Within the records, find every line that includes the word "each" and copy it.

[Records for this exercise — start]

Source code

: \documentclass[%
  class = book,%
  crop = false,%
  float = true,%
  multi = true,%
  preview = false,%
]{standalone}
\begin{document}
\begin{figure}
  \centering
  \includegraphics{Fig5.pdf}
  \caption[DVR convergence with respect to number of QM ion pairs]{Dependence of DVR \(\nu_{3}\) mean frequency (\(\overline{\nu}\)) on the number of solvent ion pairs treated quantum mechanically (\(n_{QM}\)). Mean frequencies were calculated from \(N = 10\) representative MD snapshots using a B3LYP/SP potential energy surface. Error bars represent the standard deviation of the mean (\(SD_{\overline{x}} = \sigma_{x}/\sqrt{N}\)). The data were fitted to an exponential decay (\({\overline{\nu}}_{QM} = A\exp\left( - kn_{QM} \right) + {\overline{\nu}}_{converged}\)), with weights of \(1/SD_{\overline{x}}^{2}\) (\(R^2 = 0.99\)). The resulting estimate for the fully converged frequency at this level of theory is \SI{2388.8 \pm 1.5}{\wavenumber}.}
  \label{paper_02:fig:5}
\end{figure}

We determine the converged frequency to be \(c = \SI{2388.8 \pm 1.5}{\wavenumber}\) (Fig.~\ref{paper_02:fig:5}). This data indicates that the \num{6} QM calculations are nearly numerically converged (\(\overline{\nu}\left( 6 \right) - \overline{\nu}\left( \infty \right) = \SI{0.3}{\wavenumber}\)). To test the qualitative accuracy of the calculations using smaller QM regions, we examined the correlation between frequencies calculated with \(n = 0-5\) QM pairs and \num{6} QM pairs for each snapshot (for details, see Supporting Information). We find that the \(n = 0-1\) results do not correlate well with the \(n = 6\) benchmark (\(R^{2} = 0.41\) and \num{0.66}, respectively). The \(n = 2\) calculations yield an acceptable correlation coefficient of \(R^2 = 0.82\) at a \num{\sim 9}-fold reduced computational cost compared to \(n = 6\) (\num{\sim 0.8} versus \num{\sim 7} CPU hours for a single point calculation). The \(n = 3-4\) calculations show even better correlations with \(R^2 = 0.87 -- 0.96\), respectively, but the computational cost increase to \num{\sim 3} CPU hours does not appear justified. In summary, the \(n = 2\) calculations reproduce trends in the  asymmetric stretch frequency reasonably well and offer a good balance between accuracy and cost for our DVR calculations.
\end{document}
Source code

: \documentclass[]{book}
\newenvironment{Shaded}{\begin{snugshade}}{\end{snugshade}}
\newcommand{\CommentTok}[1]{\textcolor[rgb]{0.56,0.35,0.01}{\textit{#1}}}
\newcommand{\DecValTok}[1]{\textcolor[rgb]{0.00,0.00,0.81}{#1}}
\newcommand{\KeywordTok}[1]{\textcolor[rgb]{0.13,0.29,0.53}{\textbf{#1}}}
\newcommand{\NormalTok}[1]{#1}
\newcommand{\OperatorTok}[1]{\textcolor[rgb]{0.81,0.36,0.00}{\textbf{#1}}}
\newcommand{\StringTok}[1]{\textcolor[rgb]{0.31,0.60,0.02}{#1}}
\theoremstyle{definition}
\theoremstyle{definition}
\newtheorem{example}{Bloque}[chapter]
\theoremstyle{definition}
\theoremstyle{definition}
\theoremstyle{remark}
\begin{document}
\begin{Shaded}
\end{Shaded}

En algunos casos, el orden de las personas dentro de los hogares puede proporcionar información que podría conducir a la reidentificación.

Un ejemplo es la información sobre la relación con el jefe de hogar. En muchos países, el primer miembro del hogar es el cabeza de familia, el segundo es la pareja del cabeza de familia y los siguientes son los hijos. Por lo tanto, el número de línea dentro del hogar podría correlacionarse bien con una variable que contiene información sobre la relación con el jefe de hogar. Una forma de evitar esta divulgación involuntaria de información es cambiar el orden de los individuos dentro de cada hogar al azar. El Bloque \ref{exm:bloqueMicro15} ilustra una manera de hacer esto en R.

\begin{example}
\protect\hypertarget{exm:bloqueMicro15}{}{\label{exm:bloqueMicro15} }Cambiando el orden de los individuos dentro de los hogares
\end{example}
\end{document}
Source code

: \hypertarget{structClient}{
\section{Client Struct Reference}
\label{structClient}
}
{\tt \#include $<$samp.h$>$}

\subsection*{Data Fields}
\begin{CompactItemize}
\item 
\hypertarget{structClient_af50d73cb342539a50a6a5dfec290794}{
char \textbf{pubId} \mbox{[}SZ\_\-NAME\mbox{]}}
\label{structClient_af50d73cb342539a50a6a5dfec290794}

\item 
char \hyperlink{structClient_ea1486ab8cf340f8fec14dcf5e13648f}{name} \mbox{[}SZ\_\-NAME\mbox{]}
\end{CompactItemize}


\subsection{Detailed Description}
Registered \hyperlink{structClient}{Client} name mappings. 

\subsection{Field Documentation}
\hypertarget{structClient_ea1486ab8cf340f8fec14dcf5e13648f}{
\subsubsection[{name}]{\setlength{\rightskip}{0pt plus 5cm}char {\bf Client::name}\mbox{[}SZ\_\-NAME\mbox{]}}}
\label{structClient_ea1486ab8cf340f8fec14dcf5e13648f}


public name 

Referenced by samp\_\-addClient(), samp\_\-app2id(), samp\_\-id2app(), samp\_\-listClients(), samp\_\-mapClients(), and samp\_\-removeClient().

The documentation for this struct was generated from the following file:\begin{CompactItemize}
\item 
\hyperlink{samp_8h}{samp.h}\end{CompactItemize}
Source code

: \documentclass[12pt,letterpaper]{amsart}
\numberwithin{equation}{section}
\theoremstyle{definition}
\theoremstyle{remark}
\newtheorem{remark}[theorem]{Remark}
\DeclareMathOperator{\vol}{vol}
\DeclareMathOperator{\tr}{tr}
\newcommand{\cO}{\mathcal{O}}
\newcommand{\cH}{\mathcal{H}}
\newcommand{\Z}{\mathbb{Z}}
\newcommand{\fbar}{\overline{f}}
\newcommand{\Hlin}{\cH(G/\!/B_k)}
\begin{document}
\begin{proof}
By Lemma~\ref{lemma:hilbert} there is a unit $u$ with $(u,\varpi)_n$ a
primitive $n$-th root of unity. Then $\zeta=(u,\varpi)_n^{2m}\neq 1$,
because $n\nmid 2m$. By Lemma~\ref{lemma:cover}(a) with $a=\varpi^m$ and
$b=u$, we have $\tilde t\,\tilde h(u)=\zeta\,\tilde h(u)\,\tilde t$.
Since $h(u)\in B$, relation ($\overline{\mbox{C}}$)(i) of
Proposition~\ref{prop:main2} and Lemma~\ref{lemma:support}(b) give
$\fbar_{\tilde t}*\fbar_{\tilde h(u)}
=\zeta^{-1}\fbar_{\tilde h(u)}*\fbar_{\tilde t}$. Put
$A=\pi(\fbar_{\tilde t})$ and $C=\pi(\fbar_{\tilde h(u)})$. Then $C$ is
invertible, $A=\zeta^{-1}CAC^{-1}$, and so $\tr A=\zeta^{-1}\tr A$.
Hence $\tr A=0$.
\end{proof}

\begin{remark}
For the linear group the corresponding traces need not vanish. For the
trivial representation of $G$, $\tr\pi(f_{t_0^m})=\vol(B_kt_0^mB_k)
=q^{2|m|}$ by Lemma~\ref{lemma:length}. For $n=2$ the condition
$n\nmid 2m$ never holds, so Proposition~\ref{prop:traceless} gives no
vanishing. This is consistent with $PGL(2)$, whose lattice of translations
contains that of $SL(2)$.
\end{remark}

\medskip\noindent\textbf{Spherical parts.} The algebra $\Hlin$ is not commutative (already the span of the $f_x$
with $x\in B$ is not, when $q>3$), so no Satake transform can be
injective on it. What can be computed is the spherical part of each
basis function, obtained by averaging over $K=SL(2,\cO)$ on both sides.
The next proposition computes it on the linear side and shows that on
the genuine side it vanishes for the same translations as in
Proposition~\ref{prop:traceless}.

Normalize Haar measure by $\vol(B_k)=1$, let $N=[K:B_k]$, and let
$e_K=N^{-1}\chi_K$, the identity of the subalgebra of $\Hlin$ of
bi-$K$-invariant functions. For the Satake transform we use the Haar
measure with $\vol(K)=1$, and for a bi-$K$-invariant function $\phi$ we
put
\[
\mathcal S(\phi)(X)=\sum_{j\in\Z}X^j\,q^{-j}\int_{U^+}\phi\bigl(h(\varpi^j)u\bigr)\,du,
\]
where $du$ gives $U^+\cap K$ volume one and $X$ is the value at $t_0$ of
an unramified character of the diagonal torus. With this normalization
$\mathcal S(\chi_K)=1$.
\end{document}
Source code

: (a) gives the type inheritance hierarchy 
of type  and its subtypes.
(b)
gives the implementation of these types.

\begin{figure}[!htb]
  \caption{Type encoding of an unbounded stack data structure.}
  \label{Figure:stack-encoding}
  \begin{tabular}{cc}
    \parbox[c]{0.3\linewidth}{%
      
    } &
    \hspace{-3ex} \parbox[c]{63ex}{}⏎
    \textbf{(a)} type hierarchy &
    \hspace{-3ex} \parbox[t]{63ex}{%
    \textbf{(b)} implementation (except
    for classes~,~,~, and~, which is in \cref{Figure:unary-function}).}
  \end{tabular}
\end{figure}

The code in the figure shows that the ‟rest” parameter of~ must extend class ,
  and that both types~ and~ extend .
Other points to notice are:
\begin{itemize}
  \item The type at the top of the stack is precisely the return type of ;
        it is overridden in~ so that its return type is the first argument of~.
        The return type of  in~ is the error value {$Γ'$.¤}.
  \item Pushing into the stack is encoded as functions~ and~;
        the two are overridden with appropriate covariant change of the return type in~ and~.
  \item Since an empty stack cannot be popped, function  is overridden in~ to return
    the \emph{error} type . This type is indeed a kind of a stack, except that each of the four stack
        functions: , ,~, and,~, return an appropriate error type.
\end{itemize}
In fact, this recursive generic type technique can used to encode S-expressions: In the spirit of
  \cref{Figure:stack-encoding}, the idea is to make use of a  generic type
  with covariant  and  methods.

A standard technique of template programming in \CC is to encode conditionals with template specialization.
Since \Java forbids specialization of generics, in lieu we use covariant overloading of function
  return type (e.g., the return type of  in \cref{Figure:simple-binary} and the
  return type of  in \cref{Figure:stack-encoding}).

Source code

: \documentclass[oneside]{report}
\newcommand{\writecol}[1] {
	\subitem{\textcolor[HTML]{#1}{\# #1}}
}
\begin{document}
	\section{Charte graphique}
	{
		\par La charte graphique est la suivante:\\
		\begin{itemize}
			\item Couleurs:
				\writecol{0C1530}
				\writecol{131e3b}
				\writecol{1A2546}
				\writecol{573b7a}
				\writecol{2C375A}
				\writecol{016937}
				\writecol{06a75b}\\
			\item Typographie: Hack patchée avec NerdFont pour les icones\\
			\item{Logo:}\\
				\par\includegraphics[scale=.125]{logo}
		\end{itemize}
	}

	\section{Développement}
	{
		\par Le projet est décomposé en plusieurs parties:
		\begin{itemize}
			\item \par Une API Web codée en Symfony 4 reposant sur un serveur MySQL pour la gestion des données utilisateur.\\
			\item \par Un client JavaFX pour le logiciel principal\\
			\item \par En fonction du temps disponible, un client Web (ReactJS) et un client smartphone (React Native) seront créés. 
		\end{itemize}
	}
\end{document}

[Records for this exercise — finish]

[Answer for this exercise]
We determine the converged frequency to be \(c = \SI{2388.8 \pm 1.5}{\wavenumber}\) (Fig.~\ref{paper_02:fig:5}). This data indicates that the \num{6} QM calculations are nearly numerically converged (\(\overline{\nu}\left( 6 \right) - \overline{\nu}\left( \infty \right) = \SI{0.3}{\wavenumber}\)). To test the qualitative accuracy of the calculations using smaller QM regions, we examined the correlation between frequencies calculated with \(n = 0-5\) QM pairs and \num{6} QM pairs for each snapshot (for details, see Supporting Information). We find that the \(n = 0-1\) results do not correlate well with the \(n = 6\) benchmark (\(R^{2} = 0.41\) and \num{0.66}, respectively). The \(n = 2\) calculations yield an acceptable correlation coefficient of \(R^2 = 0.82\) at a \num{\sim 9}-fold reduced computational cost compared to \(n = 6\) (\num{\sim 0.8} versus \num{\sim 7} CPU hours for a single point calculation). The \(n = 3-4\) calculations show even better correlations with \(R^2 = 0.87 -- 0.96\), respectively, but the computational cost increase to \num{\sim 3} CPU hours does not appear justified. In summary, the \(n = 2\) calculations reproduce trends in the  asymmetric stretch frequency reasonably well and offer a good balance between accuracy and cost for our DVR calculations.
injective on it. What can be computed is the spherical part of each
    the \emph{error} type . This type is indeed a kind of a stack, except that each of the four stack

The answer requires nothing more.